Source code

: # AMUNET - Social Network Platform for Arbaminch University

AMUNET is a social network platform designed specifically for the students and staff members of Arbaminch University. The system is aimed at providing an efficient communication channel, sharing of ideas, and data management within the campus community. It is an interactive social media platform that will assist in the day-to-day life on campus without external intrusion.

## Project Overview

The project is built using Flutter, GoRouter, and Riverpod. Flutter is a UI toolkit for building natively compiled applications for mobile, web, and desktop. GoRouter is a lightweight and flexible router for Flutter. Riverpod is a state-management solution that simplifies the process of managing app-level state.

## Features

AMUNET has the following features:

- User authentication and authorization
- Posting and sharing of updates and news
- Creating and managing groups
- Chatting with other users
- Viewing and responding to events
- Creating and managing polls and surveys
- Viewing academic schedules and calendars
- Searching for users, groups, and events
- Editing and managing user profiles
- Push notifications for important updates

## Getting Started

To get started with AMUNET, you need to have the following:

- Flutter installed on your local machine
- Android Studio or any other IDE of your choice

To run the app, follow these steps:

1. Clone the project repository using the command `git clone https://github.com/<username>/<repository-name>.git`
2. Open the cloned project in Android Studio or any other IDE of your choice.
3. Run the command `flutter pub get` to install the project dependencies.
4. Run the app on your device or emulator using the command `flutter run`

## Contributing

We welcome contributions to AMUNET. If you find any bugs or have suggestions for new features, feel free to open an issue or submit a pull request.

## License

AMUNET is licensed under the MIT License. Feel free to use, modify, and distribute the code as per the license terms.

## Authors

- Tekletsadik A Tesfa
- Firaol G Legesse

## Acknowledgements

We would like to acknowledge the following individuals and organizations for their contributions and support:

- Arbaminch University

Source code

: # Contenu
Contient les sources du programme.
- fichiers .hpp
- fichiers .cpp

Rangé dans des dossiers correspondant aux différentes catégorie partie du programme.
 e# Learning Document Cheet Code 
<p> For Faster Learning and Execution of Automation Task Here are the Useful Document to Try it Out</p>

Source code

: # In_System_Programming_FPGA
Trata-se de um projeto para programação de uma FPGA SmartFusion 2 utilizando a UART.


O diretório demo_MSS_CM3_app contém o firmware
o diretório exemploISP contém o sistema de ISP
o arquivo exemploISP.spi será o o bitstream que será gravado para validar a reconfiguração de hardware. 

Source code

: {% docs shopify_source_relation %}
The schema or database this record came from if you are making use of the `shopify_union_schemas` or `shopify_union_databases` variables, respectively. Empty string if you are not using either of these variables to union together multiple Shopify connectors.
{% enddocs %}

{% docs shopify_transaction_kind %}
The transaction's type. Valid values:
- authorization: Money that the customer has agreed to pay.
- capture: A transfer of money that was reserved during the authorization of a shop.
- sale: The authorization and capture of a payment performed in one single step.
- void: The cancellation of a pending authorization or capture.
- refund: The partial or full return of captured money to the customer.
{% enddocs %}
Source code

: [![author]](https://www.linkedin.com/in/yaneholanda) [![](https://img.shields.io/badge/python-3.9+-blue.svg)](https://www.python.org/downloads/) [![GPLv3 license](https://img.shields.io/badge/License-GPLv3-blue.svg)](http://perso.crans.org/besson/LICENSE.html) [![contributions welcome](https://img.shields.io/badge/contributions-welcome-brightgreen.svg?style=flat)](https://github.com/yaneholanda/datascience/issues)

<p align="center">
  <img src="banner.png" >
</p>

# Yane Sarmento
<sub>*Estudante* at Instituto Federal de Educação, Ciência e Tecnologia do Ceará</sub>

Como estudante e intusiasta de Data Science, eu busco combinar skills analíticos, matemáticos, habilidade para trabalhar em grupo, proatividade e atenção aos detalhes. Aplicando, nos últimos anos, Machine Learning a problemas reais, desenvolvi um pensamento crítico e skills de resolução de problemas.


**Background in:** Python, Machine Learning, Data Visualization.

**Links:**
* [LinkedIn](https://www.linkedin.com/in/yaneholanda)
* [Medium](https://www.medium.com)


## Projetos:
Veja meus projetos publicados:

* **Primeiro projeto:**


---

# [WORK TO COMPLETE]
Only lines holding the word "following" belong in the answer; copy each one from the material.

# [SOLUTION]
AMUNET has the following features:
To get started with AMUNET, you need to have the following:
We would like to acknowledge the following individuals and organizations for their contributions and support:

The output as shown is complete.